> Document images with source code
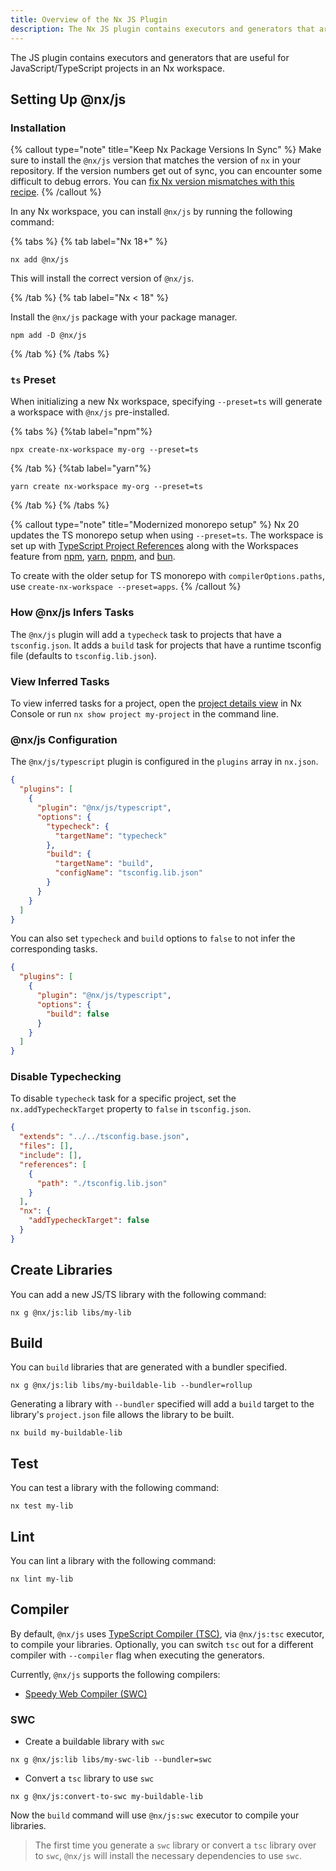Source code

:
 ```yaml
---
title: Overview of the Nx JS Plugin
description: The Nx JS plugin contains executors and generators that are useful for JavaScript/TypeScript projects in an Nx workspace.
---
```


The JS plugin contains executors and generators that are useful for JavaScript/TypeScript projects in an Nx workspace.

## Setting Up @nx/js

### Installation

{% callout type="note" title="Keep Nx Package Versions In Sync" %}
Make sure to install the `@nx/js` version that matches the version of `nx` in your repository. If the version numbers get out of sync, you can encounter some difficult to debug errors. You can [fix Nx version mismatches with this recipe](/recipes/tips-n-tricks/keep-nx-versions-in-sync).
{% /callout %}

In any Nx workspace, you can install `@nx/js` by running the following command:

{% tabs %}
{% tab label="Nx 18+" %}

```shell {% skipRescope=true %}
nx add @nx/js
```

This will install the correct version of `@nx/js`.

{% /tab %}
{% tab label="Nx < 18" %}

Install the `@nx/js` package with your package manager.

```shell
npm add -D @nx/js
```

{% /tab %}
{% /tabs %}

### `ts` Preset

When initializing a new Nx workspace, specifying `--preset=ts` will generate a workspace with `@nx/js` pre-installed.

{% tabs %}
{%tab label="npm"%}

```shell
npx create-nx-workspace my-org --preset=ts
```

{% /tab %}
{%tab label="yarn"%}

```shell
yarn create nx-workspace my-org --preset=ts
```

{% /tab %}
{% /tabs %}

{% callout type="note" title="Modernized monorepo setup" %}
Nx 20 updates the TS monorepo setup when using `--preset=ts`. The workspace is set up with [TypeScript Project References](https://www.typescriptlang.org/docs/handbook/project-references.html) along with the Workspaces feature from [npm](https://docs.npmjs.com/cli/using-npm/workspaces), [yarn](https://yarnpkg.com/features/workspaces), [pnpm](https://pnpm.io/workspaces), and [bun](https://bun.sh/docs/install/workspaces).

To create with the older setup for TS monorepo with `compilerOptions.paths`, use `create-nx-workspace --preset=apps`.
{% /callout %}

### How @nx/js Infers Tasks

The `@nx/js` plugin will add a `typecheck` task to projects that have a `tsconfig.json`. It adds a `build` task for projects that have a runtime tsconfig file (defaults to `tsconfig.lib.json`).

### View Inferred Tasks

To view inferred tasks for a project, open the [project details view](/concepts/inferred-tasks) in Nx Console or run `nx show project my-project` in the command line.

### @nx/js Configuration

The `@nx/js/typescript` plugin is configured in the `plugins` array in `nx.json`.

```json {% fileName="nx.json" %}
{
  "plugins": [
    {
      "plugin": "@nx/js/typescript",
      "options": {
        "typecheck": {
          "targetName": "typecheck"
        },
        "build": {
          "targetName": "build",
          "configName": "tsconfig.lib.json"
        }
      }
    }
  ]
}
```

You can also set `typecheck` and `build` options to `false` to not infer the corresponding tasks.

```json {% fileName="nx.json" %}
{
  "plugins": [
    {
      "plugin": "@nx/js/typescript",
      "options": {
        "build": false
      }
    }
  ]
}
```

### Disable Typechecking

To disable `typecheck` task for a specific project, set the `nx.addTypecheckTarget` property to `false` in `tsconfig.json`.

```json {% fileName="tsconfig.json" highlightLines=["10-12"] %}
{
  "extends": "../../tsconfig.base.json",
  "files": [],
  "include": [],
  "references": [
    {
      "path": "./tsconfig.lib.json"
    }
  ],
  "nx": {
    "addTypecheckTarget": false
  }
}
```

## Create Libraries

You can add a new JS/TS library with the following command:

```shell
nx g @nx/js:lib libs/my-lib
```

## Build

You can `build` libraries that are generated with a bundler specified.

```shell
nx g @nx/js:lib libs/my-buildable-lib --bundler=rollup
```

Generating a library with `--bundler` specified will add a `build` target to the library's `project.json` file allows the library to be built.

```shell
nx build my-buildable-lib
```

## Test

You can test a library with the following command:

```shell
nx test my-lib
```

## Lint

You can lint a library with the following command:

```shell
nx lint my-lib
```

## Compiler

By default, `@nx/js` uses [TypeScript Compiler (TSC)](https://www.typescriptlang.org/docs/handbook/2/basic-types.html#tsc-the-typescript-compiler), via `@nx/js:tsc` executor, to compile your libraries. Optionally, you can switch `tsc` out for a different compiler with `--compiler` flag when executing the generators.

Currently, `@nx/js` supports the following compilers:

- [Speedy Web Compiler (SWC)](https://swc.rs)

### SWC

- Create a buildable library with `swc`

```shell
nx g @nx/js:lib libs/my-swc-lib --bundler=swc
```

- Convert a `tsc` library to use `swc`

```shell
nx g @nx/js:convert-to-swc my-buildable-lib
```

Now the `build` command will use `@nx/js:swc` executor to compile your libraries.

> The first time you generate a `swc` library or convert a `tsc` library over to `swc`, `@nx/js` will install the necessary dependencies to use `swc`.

---

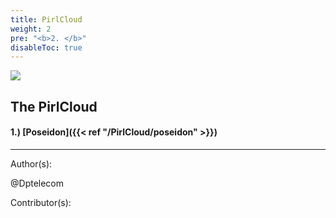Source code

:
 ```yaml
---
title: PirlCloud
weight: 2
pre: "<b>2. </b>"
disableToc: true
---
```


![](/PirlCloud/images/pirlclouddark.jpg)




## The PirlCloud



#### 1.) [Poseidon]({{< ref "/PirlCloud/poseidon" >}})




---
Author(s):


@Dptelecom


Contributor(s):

> Task goal
Give back the records above exactly, limited to the lines between the one holding "Nx 20 updates" and the one holding "### View Inferred Tasks", inclusive.

> Exercise answer
Nx 20 updates the TS monorepo setup when using `--preset=ts`. The workspace is set up with [TypeScript Project References](https://www.typescriptlang.org/docs/handbook/project-references.html) along with the Workspaces feature from [npm](https://docs.npmjs.com/cli/using-npm/workspaces), [yarn](https://yarnpkg.com/features/workspaces), [pnpm](https://pnpm.io/workspaces), and [bun](https://bun.sh/docs/install/workspaces).

To create with the older setup for TS monorepo with `compilerOptions.paths`, use `create-nx-workspace --preset=apps`.
{% /callout %}

### How @nx/js Infers Tasks

The `@nx/js` plugin will add a `typecheck` task to projects that have a `tsconfig.json`. It adds a `build` task for projects that have a runtime tsconfig file (defaults to `tsconfig.lib.json`).

### View Inferred Tasks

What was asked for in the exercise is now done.